C’est en particulier ce que démontre cette ambitieuse encyclopédie. On pense au dodécaphonisme, au sérialisme et à sa combinatoire, à l’importance croissante des structures, au courant de musique spectrale permis par les avancées technologiques, à l’irruption du hasard, à l’outil informatique. Mais la décomposition progressive de la musique en paramètres abstraits (rythme, hauteur, intensité, mélodie, timbre, systèmes de notation, harmonie, tonalité, temporalité, durée, effets sonores, échelles de tempos entre différents instruments…) a ouvert d’autres horizons. Les mathématiques ont alors parfois été conviées, au-delà de l’arithmétique élémentaire, des codages sémantiques, des représentations graphiques, des symétries ou des transformations.
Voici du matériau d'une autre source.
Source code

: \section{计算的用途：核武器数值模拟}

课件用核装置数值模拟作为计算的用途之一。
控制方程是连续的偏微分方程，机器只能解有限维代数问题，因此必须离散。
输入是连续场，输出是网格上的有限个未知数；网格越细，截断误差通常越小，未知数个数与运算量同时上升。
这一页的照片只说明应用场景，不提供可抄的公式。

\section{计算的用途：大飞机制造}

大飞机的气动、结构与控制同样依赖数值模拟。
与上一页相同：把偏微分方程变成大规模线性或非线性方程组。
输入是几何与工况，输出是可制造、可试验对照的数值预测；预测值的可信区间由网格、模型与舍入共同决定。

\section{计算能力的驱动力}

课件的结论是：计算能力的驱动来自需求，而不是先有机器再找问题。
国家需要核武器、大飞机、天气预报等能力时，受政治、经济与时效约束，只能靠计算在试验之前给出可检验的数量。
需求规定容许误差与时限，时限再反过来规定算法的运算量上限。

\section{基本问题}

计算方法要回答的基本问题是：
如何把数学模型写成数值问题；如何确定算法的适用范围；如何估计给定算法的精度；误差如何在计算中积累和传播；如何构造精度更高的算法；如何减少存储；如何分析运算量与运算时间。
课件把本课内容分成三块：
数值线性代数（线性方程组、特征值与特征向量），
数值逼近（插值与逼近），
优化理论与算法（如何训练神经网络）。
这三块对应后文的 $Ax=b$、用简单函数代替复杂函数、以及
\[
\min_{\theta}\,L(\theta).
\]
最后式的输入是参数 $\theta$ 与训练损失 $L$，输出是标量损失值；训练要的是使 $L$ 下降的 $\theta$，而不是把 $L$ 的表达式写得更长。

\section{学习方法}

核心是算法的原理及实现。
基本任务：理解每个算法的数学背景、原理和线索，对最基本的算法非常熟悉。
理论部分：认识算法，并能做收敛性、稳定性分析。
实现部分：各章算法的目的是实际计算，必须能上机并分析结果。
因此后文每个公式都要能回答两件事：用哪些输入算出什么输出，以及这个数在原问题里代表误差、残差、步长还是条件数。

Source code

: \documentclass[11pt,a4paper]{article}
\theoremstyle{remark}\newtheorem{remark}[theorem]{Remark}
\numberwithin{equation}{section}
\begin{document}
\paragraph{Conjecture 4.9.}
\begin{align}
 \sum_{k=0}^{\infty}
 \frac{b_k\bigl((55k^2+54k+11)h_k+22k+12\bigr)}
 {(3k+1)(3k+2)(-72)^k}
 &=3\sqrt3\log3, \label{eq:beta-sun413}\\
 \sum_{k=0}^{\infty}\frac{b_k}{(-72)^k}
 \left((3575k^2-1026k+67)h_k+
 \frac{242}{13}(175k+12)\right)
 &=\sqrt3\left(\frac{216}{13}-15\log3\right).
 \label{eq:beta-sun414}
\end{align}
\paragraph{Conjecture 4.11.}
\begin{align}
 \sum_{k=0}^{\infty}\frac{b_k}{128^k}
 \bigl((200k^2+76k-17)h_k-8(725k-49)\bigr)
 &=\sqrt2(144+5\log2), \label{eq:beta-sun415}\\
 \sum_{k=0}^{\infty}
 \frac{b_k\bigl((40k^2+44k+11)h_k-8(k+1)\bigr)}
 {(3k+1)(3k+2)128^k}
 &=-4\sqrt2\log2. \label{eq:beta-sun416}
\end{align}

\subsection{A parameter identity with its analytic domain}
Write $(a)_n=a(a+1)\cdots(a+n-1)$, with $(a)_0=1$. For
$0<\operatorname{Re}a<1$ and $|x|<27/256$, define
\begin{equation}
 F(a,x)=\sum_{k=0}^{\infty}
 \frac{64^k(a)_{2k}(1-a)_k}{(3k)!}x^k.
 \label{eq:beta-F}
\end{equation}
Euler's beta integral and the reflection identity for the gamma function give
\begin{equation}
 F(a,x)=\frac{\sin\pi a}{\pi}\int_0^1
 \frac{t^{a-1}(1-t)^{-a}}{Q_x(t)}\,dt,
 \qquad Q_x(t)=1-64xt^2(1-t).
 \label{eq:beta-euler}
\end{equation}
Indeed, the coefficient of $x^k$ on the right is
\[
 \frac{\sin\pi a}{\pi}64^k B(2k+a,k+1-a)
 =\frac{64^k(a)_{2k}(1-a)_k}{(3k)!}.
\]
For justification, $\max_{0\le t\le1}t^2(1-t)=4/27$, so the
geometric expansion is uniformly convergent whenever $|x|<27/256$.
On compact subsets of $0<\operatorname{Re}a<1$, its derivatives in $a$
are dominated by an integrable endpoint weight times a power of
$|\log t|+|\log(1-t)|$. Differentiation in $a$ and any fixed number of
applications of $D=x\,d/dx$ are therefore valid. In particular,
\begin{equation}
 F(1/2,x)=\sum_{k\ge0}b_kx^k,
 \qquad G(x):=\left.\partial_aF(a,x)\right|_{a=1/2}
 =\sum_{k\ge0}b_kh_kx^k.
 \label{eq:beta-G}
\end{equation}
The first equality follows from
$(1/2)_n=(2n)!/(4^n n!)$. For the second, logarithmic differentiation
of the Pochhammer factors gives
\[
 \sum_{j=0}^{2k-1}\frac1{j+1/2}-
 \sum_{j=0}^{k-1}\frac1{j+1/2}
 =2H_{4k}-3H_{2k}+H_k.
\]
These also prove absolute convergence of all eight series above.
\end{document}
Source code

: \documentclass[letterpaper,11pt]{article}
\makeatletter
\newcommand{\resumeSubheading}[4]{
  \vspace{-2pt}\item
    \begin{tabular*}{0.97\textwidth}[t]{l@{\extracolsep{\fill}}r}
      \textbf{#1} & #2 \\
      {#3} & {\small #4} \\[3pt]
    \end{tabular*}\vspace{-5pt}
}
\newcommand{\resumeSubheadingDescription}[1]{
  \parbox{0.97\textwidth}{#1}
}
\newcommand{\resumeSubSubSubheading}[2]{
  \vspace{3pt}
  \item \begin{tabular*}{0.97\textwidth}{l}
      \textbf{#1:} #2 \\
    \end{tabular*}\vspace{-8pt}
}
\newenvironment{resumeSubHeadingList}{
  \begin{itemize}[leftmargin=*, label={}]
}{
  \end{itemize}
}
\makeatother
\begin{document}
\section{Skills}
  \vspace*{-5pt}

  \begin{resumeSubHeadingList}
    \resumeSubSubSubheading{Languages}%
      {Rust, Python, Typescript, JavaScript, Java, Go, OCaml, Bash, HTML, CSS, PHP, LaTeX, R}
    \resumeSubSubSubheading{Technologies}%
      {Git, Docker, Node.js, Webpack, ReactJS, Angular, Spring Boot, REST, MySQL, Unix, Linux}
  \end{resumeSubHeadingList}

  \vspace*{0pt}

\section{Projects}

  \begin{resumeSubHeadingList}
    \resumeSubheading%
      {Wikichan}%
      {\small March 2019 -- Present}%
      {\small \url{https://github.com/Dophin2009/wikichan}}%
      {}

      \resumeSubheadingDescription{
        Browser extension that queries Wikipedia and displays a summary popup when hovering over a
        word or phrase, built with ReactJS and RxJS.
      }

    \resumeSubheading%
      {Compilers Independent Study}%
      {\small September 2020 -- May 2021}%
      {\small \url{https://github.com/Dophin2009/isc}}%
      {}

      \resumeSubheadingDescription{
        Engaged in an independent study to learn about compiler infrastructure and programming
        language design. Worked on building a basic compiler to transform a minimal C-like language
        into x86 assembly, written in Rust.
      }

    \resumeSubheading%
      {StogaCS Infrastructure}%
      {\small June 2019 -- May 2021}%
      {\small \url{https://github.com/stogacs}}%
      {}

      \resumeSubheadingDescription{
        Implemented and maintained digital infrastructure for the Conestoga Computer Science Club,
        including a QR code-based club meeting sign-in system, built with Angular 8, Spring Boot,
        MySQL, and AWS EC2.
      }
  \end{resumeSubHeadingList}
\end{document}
Une certaine obsession du nombre ou de l’espace ont conduit Ivan Wyschnegradsky à l’ultrachromatisme, John Cage à sa méthode de la racine carrée, Dennis Gabor à sa synthèse granulaire des sons. Milton Babbitt et Allen Forte ont revisité la théorie des ensembles. Lejaren Hiller utilisait les chaînes de Markov.
Armando Gentilucci conviait l’algèbre linéaire et les matrices. Une école stochastique de composition a émergé en France. La musique électro-acoustique fait la place belle à l’analyse harmonique, à l’algorithmique, aux théories de Fourier (filtrage, modulation, convolution), du signal et de l’information (synthèse modulaire, échantillonnage musical…). Le théoricien
Ian Quinn mobilise la théorie des ensembles flous pour ses analyses d’une œuvre de Steve Reich.
Cette exploration de la recherche de « lois universelles » pour la composition est décortiquée avec moult exemples en quelque soixante-dix chapitres passionnants et soigneusement rédigés.
Théories de la composition musicale au XXe siècle. Collectif, sous la direction de Nicolas Donin et Laurent Feneyrou, Symétrie, 1 830 pages, 2013, 220 euros (tome I), 190 euros (tome II).